A lo largo de mis ya terminados veinte, una experiencia que tuve una y otra vez es la siguiente: una de tus amigas se echa un novio, su primer o segundo novio más o menos serio, y resulta evidente desde bastante pronto que es un imbécil. Las primeras veces igual intentas hacérselo ver, pero pronto te das cuenta de que es algo de lo que tiene que darse cuenta una misma, cosa que a veces pasa en unos meses y a veces tarda años, pero acaba pasando. Dependiendo de la persona, a veces no escarmienta y aun vas a tener que verla aguantar a un par de imbéciles más, y después de cada ruptura quejarse de por qué le tiene que gustar gente así. Pero en algún punto se da cuenta de que tiene elección. De que, aunque tus traumas, tu educación, el patriarcado o quien sea te hayan condicionado para que te atraiga un determinado tipo de persona, tú no tienes por qué hacerles caso.
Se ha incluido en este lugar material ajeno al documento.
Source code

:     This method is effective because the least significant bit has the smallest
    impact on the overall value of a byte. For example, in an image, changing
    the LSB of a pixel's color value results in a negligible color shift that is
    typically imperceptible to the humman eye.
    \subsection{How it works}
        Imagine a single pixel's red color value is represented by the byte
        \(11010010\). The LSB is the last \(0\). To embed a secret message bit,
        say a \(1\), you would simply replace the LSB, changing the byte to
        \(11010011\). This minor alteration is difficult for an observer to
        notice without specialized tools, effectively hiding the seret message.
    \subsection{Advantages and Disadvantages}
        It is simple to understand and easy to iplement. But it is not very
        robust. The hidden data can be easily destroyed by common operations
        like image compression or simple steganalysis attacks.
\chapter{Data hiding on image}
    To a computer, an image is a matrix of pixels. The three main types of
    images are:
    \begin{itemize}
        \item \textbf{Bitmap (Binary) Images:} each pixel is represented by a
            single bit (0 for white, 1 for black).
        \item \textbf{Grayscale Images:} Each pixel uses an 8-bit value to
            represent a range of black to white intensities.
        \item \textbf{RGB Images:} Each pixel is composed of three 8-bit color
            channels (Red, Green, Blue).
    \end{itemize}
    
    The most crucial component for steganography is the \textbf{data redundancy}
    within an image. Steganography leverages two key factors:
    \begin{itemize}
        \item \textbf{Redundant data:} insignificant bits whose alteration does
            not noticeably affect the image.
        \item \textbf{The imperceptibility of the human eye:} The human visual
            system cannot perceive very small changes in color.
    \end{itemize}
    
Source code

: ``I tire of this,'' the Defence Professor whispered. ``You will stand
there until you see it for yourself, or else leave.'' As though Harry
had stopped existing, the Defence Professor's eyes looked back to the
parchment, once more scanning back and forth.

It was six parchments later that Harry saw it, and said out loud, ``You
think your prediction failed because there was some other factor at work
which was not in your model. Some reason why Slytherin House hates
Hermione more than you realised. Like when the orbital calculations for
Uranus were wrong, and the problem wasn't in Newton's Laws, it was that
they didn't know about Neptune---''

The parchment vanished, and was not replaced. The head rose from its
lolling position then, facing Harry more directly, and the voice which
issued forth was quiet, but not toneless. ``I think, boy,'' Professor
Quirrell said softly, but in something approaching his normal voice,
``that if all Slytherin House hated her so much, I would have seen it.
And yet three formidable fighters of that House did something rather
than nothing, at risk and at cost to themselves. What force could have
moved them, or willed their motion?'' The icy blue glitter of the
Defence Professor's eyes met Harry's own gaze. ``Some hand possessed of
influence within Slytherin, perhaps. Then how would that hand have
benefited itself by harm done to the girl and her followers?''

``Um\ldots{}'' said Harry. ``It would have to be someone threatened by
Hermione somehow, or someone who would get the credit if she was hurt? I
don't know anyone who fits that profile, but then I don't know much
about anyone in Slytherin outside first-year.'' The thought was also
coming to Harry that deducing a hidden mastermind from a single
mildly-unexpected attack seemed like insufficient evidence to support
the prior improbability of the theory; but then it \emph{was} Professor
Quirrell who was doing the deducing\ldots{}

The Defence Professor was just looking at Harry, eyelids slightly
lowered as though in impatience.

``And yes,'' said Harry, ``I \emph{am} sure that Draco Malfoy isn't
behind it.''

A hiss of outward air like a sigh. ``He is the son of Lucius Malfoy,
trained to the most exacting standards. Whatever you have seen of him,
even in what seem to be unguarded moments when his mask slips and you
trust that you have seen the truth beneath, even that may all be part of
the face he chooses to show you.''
Puedes rebelarte contra eso, tomar agencia sobre tu propio deseo y elegir activamente que te guste gente un poco más decente.
Pues bien, este crecimiento es el que Los años nuevos les niega a sus protagonistas. De la misma manera que la historia olvida la espontaneidad para llegar a un tercer acto empeñado en demostrar las tesis nihilistas sobre el amor de Sorogoyen, los personajes pierden toda su agencia en pos de un determinismo de lo más cínico. Sorogoyen les quita cualquier posibilidad de afectar su propio destino, poniéndolos en manos de lo que él considera que es el amor: una fuerza irracional y todopoderosa cuyas exigencias hay que acatar, por nocivas que sean. No es solo que la relación de los protagonistas no sea sana: es que la idea de una relación sana en el mundo de Los años nuevos es directamente imposible, salvo que en la lotería cósmica del amor a uno le toque la persona exactamente adecuada. Donde la serie encuentra un resquicio de romance es en la idea de que hay algo noble o bonito en seguir intentándolo aun así. Sorogoyen convierte a los dos protagonistas en unos Sísifos del amor y, después de hacerles volver a subir la montaña una y otra vez, nos pide que los imaginemos felices. Y es por esto, por esta crueldad y esta negación de cualquier capacidad de agencia, por lo que considero que la serie tampoco se merece la mirada más generosa de Fer. Sorogoyen renuncia a la posibilidad de la compasión en el momento en el que se apunta al juego del cinismo, eligiendo atrapar a sus personajes en un ciclo sin fin de dolor en un mundo en el que la felicidad compartida es imposible. Los años nuevos se las da de serie romántica, pero lo que acaba revelando es que no cree en nada parecido al amor, sino únicamente en una especie de condena cósmica que obliga a gente que se odia a estar junta. Para ser una serie “de modernos”, se parece demasiado al matrimonio de mis abuelos.